▶ **Entries provided**
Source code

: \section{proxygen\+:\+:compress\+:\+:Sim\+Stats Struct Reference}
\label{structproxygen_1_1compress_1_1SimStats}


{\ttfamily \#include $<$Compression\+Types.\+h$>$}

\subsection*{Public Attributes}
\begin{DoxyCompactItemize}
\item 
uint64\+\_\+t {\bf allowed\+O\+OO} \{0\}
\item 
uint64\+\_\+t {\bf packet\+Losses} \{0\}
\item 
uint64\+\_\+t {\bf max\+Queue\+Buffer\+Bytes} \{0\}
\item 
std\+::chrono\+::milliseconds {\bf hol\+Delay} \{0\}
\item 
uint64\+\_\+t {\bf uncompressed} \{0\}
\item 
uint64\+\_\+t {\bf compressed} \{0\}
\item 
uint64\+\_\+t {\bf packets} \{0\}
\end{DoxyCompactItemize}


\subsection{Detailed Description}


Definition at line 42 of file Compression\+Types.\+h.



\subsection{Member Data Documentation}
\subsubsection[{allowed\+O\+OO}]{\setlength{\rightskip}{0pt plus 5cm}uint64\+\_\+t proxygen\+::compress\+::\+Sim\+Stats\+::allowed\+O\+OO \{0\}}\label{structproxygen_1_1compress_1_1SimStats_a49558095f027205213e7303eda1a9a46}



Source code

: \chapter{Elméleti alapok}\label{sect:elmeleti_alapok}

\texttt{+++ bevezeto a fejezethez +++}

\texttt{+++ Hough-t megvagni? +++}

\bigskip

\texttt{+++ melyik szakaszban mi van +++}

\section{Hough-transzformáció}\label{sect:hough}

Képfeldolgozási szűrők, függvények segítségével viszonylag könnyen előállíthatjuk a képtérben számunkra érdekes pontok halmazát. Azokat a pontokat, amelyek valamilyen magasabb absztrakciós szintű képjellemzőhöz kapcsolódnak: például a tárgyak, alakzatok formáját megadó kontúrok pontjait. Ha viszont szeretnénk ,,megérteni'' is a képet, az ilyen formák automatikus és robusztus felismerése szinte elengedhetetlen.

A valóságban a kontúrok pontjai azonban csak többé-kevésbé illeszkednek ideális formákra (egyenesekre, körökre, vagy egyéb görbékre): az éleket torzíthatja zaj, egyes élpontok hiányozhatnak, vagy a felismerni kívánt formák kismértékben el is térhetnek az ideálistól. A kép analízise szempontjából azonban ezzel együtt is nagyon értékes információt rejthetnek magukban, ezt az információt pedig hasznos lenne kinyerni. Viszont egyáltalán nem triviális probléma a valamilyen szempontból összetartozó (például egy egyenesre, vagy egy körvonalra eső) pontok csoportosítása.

▶ **About this exercise**
The data above is to be restated line for line, word for word.

▶ **Result below**
Source code

: \section{proxygen\+:\+:compress\+:\+:Sim\+Stats Struct Reference}
\label{structproxygen_1_1compress_1_1SimStats}


{\ttfamily \#include $<$Compression\+Types.\+h$>$}

\subsection*{Public Attributes}
\begin{DoxyCompactItemize}
\item 
uint64\+\_\+t {\bf allowed\+O\+OO} \{0\}
\item 
uint64\+\_\+t {\bf packet\+Losses} \{0\}
\item 
uint64\+\_\+t {\bf max\+Queue\+Buffer\+Bytes} \{0\}
\item 
std\+::chrono\+::milliseconds {\bf hol\+Delay} \{0\}
\item 
uint64\+\_\+t {\bf uncompressed} \{0\}
\item 
uint64\+\_\+t {\bf compressed} \{0\}
\item 
uint64\+\_\+t {\bf packets} \{0\}
\end{DoxyCompactItemize}


\subsection{Detailed Description}


Definition at line 42 of file Compression\+Types.\+h.



\subsection{Member Data Documentation}
\subsubsection[{allowed\+O\+OO}]{\setlength{\rightskip}{0pt plus 5cm}uint64\+\_\+t proxygen\+::compress\+::\+Sim\+Stats\+::allowed\+O\+OO \{0\}}\label{structproxygen_1_1compress_1_1SimStats_a49558095f027205213e7303eda1a9a46}



Source code

: \chapter{Elméleti alapok}\label{sect:elmeleti_alapok}

\texttt{+++ bevezeto a fejezethez +++}

\texttt{+++ Hough-t megvagni? +++}

\bigskip

\texttt{+++ melyik szakaszban mi van +++}

\section{Hough-transzformáció}\label{sect:hough}

Képfeldolgozási szűrők, függvények segítségével viszonylag könnyen előállíthatjuk a képtérben számunkra érdekes pontok halmazát. Azokat a pontokat, amelyek valamilyen magasabb absztrakciós szintű képjellemzőhöz kapcsolódnak: például a tárgyak, alakzatok formáját megadó kontúrok pontjait. Ha viszont szeretnénk ,,megérteni'' is a képet, az ilyen formák automatikus és robusztus felismerése szinte elengedhetetlen.

A valóságban a kontúrok pontjai azonban csak többé-kevésbé illeszkednek ideális formákra (egyenesekre, körökre, vagy egyéb görbékre): az éleket torzíthatja zaj, egyes élpontok hiányozhatnak, vagy a felismerni kívánt formák kismértékben el is térhetnek az ideálistól. A kép analízise szempontjából azonban ezzel együtt is nagyon értékes információt rejthetnek magukban, ezt az információt pedig hasznos lenne kinyerni. Viszont egyáltalán nem triviális probléma a valamilyen szempontból összetartozó (például egy egyenesre, vagy egy körvonalra eső) pontok csoportosítása.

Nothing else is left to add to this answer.